Source texts of formatted documents:
= Beginning of Section =

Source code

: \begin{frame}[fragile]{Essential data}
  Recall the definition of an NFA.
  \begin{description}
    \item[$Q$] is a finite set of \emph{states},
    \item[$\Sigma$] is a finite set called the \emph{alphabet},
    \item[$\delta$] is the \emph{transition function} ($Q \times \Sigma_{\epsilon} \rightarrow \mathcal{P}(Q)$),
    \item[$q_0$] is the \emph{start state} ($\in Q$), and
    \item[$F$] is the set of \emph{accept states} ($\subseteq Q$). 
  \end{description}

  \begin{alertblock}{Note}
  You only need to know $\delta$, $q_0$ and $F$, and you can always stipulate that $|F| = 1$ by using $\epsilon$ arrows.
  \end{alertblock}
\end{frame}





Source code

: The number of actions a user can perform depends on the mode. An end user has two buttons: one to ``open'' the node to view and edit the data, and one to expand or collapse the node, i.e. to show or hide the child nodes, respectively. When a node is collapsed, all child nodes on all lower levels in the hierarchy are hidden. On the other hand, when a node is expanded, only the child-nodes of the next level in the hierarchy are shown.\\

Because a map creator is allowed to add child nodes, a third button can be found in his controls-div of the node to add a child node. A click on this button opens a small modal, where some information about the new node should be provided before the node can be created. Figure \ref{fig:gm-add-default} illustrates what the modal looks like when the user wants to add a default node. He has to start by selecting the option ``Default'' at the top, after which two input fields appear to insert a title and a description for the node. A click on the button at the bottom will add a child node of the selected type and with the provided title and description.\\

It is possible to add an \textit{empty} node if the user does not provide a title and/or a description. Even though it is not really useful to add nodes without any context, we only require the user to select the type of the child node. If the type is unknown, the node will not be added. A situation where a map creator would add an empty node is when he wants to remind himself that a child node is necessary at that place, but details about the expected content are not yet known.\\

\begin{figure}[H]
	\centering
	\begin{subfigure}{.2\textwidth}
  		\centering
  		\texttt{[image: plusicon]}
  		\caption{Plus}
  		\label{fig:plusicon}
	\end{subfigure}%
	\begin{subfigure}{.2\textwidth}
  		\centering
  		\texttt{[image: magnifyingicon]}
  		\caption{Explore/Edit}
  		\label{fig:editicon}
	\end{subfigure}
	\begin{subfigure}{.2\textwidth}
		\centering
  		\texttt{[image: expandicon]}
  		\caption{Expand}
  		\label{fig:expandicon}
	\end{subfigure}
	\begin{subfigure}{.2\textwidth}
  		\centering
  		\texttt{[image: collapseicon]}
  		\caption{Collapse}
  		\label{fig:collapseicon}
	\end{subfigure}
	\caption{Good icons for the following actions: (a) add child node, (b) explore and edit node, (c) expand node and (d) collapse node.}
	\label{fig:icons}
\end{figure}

= End of Section =
= Beginning of Section =

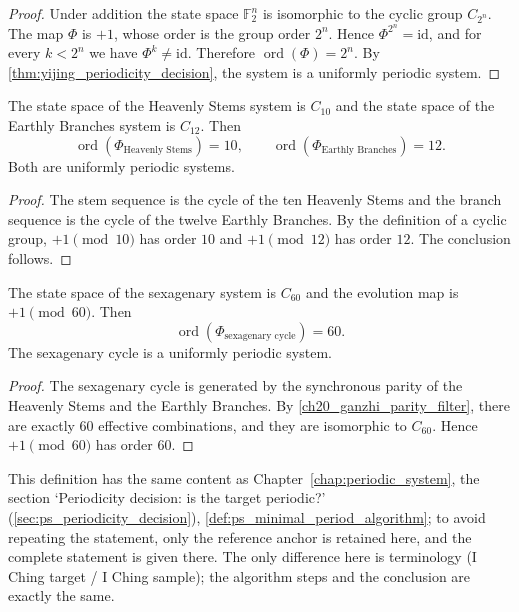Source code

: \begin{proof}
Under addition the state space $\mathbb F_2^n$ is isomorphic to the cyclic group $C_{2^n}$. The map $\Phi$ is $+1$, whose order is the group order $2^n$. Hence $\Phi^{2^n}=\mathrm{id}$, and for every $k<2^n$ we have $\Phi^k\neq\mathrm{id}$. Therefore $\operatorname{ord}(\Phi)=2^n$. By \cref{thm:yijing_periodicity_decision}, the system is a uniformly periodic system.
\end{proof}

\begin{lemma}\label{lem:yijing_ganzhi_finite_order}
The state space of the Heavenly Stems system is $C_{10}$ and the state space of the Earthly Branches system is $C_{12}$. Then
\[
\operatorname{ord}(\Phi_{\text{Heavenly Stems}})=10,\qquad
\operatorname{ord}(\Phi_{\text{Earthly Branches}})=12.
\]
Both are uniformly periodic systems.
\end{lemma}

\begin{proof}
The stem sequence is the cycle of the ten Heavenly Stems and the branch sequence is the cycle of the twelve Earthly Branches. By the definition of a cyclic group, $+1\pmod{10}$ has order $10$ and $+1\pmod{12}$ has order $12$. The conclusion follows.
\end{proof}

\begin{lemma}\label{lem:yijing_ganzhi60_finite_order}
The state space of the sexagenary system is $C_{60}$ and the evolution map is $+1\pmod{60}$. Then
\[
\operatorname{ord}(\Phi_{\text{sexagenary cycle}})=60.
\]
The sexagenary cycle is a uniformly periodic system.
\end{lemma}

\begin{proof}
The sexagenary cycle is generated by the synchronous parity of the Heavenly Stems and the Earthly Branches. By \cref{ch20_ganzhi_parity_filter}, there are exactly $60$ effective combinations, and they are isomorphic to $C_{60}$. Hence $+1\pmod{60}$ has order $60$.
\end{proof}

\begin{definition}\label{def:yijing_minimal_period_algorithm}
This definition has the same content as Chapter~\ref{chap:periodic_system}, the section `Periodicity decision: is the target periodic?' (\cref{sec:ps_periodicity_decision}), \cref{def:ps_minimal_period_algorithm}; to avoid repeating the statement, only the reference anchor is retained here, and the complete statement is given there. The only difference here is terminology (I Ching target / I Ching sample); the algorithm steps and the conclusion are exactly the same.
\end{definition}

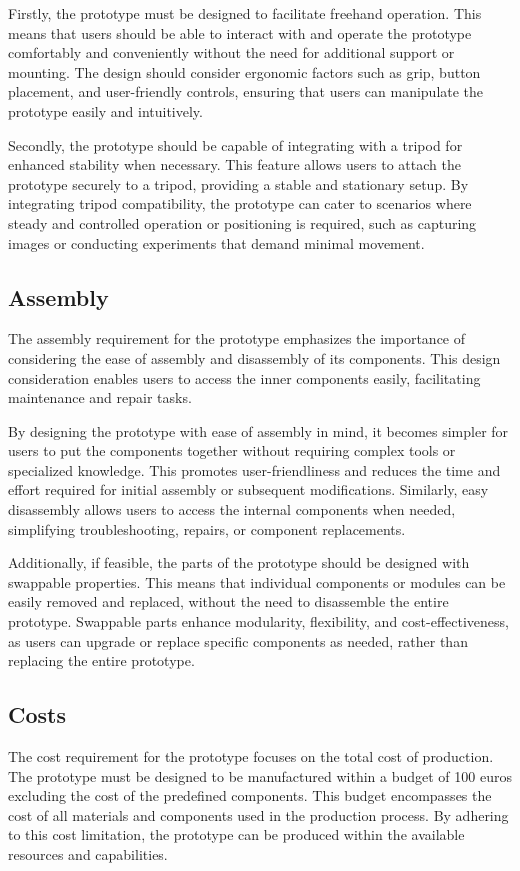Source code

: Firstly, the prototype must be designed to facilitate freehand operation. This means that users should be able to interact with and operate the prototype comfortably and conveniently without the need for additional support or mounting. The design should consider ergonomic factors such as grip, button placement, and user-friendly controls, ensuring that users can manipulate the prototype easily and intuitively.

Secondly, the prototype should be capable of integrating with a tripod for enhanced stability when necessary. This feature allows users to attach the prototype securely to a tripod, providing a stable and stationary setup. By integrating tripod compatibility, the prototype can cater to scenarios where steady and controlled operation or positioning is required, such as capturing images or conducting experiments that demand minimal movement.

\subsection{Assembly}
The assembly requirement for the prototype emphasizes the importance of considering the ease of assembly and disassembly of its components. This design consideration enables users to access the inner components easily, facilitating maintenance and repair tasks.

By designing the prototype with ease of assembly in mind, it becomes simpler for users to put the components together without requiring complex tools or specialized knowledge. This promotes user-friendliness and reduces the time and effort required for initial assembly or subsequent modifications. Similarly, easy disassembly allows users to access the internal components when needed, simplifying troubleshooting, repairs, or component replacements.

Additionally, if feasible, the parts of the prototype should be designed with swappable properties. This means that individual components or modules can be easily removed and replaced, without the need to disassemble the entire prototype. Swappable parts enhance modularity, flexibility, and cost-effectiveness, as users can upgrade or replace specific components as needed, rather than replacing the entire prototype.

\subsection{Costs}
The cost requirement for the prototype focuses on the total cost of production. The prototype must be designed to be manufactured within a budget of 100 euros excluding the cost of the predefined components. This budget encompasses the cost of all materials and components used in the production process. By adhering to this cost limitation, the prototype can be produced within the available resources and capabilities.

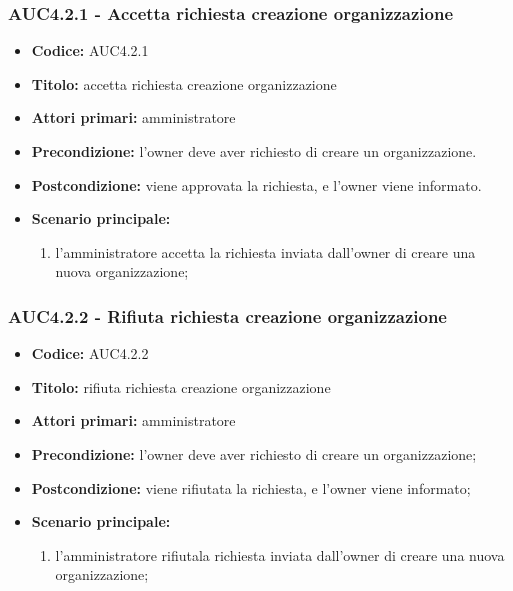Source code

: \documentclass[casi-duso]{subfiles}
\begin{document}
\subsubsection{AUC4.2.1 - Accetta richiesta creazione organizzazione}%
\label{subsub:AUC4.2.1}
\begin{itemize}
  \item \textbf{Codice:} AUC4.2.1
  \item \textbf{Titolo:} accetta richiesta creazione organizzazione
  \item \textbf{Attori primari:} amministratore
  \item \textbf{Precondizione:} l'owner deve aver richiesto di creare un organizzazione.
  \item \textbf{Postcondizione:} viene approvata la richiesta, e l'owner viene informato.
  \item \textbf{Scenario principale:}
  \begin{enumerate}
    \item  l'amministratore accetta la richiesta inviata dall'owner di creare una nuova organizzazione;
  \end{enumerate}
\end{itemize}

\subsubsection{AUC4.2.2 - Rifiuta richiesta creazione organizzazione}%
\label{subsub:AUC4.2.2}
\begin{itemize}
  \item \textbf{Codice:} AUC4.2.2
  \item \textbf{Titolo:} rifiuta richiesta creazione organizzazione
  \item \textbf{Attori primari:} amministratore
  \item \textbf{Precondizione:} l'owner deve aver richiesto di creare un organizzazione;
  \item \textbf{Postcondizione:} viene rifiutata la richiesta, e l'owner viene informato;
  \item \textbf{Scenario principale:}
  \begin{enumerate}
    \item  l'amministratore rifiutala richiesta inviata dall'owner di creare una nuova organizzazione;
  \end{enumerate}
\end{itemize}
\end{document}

= End of Section =

Description of the task: Search the lines above for the string "amministratore" and copy each line that has it.

Exercise solution:
  \item \textbf{Attori primari:} amministratore
    \item  l'amministratore accetta la richiesta inviata dall'owner di creare una nuova organizzazione;
  \item \textbf{Attori primari:} amministratore
    \item  l'amministratore rifiutala richiesta inviata dall'owner di creare una nuova organizzazione;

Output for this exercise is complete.